Risk Management monitors strategic and operational risks, particularly market, credit and liquidity risks. The Board of Directors receives an annual written report on the situation and developments in Group-wide risk management and its most important constituents. The report presents principles and limits, details compliance with them and contains information on planned expansion moves. Central Risk Management reports to the CFO and proposes limits for the individual areas based on the results of analyses. The Executive Board is responsible for assigning the related risk categories. The overall limit for the Alpiq Group is set annually by the Board of Directors. The Risk Management Committee (RMC), a subcommittee of the Executive Board, monitors compliance with the limits and principles of risk management.

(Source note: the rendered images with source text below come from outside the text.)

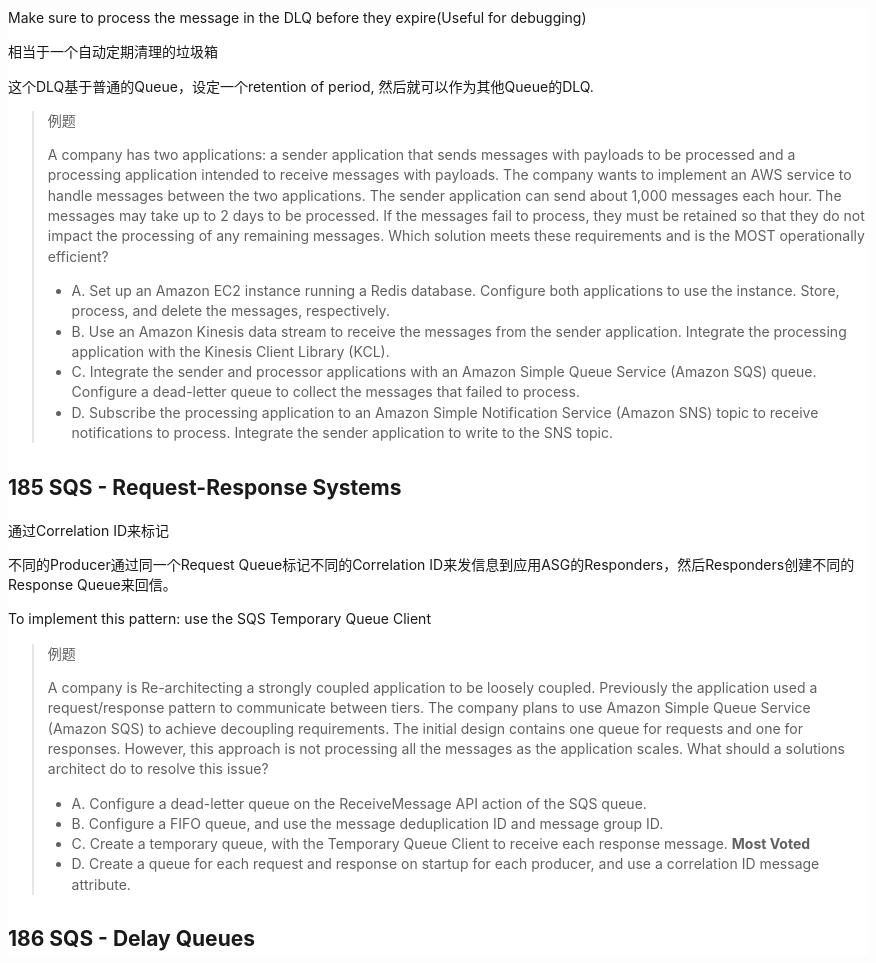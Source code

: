 Make sure to process the message in the DLQ before they expire(Useful for debugging)

相当于一个自动定期清理的垃圾箱

这个DLQ基于普通的Queue，设定一个retention of period, 然后就可以作为其他Queue的DLQ.

> 例题
>
> A company has two applications: a sender application that sends messages with payloads to be processed and a processing application intended to receive messages with payloads. The company wants to implement an AWS service to handle messages between the two applications. The sender application can send about 1,000 messages each hour. The messages may take up to 2 days to be processed. If the messages fail to process, they must be retained so that they do not impact the processing of any remaining messages.
> Which solution meets these requirements and is the MOST operationally efficient?
>
> - A. Set up an Amazon EC2 instance running a Redis database. Configure both applications to use the instance. Store, process, and delete the messages, respectively.
> - B. Use an Amazon Kinesis data stream to receive the messages from the sender application. Integrate the processing application with the Kinesis Client Library (KCL).
> - C. Integrate the sender and processor applications with an Amazon Simple Queue Service (Amazon SQS) queue. Configure a dead-letter queue to collect the messages that failed to process.
> - D. Subscribe the processing application to an Amazon Simple Notification Service (Amazon SNS) topic to receive notifications to process. Integrate the sender application to write to the SNS topic.

## 185 SQS - Request-Response Systems

通过Correlation ID来标记

不同的Producer通过同一个Request Queue标记不同的Correlation ID来发信息到应用ASG的Responders，然后Responders创建不同的Response Queue来回信。

To implement this pattern: use the SQS Temporary Queue Client

> 例题
>
> A company is Re-architecting a strongly coupled application to be loosely coupled. Previously the application used a request/response pattern to communicate between tiers. The company plans to use Amazon Simple Queue Service (Amazon SQS) to achieve decoupling requirements. The initial design contains one queue for requests and one for responses. However, this approach is not processing all the messages as the application scales.
> What should a solutions architect do to resolve this issue?
>
> - A. Configure a dead-letter queue on the ReceiveMessage API action of the SQS queue.
> - B. Configure a FIFO queue, and use the message deduplication ID and message group ID.
> - C. Create a temporary queue, with the Temporary Queue Client to receive each response message. **Most Voted**
> - D. Create a queue for each request and response on startup for each producer, and use a correlation ID message attribute.

## 186 SQS - Delay Queues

Compliance is integrated into the Legal & Compliance functional unit and regularly reports to the CEO and the Board of Directors. In addition to the actual compliance programme and measures to prevent breaches of ethical regulations and norms, Alpiq’s compliance management system comprises aspects of corporate culture as well as constant monitoring and improvement of the Compliance Organisation. Compliance carries out consulting assignments of the Chairman of the Board of Directors, the Executive Board or the ARC, conducts internal investigations and oversees the compliance reporting office as well as Group-wide directives.